Temps sauvages peut se lire comme la coda de La fête au bouc. Les échos et parallèles ne manquent pas entre ces deux romans. Les personnages qui apparaissent d’un roman à l’autre en sont l’exemple, mais le lieu aussi. Si toute l’Amérique latine a vécu des périodes tragiques, des dictatures sanguinaires, la corruption et le reste, l’Amérique centrale semble l’œil d’un cyclone venu du grand voisin du Nord. Quand Trujillo gêne, les états-uniens le menacent d’un débarquement ; quand Árbenz dérange, Peurifoy agite le même chiffon. À l’isolement d’une République dominicaine peu fréquentable correspond la menace qui pèse sur le Guatemala.

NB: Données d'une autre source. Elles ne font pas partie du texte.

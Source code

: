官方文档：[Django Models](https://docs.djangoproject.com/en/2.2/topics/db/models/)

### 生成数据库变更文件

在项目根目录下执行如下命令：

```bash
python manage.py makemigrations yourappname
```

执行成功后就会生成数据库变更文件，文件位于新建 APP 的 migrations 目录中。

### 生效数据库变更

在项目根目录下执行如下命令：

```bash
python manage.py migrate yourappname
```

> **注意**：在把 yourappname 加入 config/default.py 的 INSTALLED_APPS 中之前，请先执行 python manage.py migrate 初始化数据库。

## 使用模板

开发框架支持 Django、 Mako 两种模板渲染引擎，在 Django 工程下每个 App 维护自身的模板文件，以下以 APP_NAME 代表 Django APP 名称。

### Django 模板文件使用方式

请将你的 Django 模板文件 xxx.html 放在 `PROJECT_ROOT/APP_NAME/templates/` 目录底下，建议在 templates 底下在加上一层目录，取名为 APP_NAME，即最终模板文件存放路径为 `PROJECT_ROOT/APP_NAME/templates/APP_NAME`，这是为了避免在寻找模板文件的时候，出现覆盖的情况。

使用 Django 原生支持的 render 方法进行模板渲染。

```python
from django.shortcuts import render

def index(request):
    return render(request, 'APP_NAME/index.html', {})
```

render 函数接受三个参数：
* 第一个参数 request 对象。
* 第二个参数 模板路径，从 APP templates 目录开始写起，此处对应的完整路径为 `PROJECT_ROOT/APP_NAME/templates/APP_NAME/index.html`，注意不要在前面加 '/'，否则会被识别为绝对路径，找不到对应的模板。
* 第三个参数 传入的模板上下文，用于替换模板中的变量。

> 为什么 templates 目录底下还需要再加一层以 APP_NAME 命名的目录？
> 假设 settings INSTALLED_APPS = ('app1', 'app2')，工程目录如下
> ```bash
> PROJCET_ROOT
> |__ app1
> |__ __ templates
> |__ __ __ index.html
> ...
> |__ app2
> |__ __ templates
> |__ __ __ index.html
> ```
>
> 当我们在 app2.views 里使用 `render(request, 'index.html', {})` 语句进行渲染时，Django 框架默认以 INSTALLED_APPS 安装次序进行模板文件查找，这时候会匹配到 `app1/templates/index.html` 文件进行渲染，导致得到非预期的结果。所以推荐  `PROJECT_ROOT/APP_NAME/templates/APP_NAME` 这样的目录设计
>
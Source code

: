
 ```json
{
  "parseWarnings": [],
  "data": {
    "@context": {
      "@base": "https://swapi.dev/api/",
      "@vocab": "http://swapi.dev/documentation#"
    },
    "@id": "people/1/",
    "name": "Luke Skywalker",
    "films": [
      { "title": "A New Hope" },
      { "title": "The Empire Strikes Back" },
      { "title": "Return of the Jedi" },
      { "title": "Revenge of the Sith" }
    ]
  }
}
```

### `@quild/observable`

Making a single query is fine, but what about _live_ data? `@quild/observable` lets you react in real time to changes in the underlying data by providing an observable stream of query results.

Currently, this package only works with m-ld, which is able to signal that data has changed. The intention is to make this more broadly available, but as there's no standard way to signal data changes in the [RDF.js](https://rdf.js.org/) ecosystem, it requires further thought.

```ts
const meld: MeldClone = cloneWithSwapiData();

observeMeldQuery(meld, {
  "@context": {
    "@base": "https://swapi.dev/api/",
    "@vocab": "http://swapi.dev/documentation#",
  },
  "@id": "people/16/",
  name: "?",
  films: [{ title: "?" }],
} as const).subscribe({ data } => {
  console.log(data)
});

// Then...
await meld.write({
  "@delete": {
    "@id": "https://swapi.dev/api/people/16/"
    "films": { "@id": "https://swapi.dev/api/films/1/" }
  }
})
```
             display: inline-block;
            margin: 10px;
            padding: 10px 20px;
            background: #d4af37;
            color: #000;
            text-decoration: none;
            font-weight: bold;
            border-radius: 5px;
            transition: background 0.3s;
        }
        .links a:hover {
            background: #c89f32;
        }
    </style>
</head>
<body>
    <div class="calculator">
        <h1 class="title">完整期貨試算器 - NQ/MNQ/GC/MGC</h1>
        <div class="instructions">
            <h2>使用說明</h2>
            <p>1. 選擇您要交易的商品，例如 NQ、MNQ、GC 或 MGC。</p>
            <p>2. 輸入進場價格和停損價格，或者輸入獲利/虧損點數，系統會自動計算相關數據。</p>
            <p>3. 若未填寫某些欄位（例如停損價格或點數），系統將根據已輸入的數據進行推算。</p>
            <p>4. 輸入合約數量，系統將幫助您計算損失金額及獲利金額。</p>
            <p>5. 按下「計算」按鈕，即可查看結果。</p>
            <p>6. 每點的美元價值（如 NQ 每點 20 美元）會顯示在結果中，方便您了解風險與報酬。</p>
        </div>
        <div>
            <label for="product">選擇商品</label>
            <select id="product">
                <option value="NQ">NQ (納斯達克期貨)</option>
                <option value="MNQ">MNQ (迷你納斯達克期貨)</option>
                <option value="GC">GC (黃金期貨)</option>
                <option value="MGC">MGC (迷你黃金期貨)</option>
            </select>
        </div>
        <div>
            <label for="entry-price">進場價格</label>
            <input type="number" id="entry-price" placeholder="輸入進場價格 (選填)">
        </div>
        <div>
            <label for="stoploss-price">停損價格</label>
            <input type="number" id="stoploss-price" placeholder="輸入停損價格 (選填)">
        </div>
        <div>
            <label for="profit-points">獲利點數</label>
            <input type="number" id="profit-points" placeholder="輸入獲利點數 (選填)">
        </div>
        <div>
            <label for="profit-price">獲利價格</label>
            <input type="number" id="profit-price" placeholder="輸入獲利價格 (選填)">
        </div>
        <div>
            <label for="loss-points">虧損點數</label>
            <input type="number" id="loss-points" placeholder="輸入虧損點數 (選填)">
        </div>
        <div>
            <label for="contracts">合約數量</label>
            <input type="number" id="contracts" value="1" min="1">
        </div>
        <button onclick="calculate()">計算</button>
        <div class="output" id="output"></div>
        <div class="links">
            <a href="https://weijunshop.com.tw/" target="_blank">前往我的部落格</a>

Dans les deux romans, comme s’il bouclait un cercle, Vargas Llosa met au centre une figure féminine très forte. Urania est sacrifiée, sa vie sera brisée parce que son père a cédé à Trujillo ; Martita rompt avec son père, son mari, et elle accepte d’être la maitresse de Castillo Armas parce qu’elle choisit de l’être, jamais par soumission. Quant à sa confrontation avec Negro Trujillo, c’est l’un des moments les plus « frappants » du roman. Et puis il y a Abbes García. On connaissait sa trajectoire complète grâce à La fête au bouc, on en retrouve des étapes ici, avec une fin haïtienne peu enviable. Duvallier et ses tontons macoutes ont été de bons élèves, qu’il a su former.
Le romancier bâtit son texte comme un puzzle. La chronologie n’est pas arrêtée, 1956 précède 1954, les anticipations ne surprennent pas, sans doute parce que tout est joué avant même que ceux qui le devraient aient pu gouverner. Árbenz a perdu la partie : les bonnes cartes étaient dans d’autres mains.